Thursday, August 28, 2014

The Lone Desert Sailor

Which person in the image above is a Sailor? If you guessed "all of them," then you would be correct. 

The Lone Sailor in Norfolk
Many people recognize the Lone Sailor, an icon in Navy heritage. Symbolic of the honor, courage, and commitment of Sailors to serve their country at sea, the lone Sailor is easily recognized--but "Lone Sailor" can, in some ways, also refer to an Individual Augmentee (IA). Beginning with Navy Reserve mobilizations in response to the events of 9/11, IAs have been serving around the world, providing augmentation to other services, as well as joint and combined commands in support of the Global War on Terrorism and later, in Overseas Contingency Operations. Individual Augmentees are exactly what the title says - individuals who deploy by themselves, without a unit, as additional personnel for another command. Alternately, IAs come from commands throughout the Navy or other services to form an ad hoc unit comprised of all IAs. 
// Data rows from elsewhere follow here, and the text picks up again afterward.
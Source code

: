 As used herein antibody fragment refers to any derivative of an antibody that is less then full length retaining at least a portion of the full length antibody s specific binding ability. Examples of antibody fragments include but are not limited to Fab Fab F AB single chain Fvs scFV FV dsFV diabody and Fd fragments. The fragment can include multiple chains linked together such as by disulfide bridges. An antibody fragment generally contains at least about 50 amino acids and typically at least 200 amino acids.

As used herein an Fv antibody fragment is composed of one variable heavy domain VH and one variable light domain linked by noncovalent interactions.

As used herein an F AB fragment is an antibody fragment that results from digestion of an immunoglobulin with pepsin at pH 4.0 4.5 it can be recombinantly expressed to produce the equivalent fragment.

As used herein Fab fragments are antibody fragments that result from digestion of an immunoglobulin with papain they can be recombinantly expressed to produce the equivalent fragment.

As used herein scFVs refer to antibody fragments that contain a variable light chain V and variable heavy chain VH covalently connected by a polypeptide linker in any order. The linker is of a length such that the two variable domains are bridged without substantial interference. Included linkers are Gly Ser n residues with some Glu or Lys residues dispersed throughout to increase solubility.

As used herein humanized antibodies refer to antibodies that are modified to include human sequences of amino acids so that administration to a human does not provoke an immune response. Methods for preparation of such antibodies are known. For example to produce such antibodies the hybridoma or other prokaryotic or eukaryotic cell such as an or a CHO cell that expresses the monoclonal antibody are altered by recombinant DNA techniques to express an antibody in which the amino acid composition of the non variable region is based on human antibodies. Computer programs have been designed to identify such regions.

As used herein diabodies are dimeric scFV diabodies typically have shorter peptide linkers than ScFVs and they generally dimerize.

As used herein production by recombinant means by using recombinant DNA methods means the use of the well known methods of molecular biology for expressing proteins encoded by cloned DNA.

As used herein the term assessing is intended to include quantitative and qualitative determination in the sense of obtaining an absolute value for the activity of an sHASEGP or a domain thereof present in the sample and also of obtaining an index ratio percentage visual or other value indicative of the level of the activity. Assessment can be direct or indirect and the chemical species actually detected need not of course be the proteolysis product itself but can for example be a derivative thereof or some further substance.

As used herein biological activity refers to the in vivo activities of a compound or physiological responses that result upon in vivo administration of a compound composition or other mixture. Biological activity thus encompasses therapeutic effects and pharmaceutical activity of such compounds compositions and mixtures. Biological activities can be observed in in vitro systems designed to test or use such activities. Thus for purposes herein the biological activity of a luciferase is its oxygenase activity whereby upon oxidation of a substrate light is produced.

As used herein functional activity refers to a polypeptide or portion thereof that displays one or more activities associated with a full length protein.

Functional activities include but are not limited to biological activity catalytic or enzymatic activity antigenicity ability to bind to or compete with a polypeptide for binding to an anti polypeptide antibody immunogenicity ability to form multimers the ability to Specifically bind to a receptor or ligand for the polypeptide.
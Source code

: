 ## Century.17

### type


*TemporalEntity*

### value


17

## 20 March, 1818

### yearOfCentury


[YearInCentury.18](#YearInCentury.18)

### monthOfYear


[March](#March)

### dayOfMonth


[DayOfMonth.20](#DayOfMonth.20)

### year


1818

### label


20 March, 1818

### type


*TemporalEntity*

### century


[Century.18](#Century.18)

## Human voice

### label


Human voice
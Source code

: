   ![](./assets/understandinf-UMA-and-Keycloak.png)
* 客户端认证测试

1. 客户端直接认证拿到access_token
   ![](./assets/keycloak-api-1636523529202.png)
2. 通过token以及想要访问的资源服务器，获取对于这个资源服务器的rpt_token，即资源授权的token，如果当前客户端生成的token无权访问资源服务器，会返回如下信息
Why does the Navy have IAs? 

All IAs start as requirements tasked in accordance with the Joint Chiefs of Staff’s Global Force Management Allocation Program (GFMAP). The GFMAP is the master plan that tasks all missions throughout the world to all services via their capabilities. So, at a greater level, Navy ships and squadrons and units deploy as a sea service for the Joint GFMAP, and IAs are needed to fill requirements at the individual level across all services.

Since 2008, United States Fleet Forces in Norfolk has been the Executive Agent for all things IA – which means finding the personnel to fill the IA requirements; manning, training, and equipping the IAs for the specific mission; and the R3 experience (Return, Reunion, & Reintegration) when they come back to their command and home.
Individual Augmentee (IA) Sailors, assigned to Navy Provisional Detainee Battalion 2,
are greeted by family and friends as they arrive at Naval Station Norfolk.

IAs have non-traditional assignments in two ways. First, traditionally all services fit and train units as a team to perform a mission. For the Navy, operational units are usually ships (aircraft carrier, etc.), squadrons (fighter jets, etc.), or any of several unique capabilities – like SEAL teams or Seabees. The units have a defined structure that varies little but always trains together to perform the mission safely and effectively. Their mission reflects the Navy’s capability and their direction to execute in accordance with the Joint Chiefs’ of Staff (JCS). Individual Augmentees do not have this unit structure and, more critically, the cohesion that develops within a team. IAs will sometimes join a command and mission that is ongoing, such as numerous Joint (multi-service) or Combined (multi-nation) task forces that support US and coalition forces through out the world. Other IAs will fill emergent requirements that are a one-time fill or established to support for a limited, but seldom defined, period of time. Provincial Reconstruction Teams (PRTs) and detainee operations (Iraq, Afghanistan, & Guantanamo Bay) are just a couple of the many missions that have lasted several years but are now complete.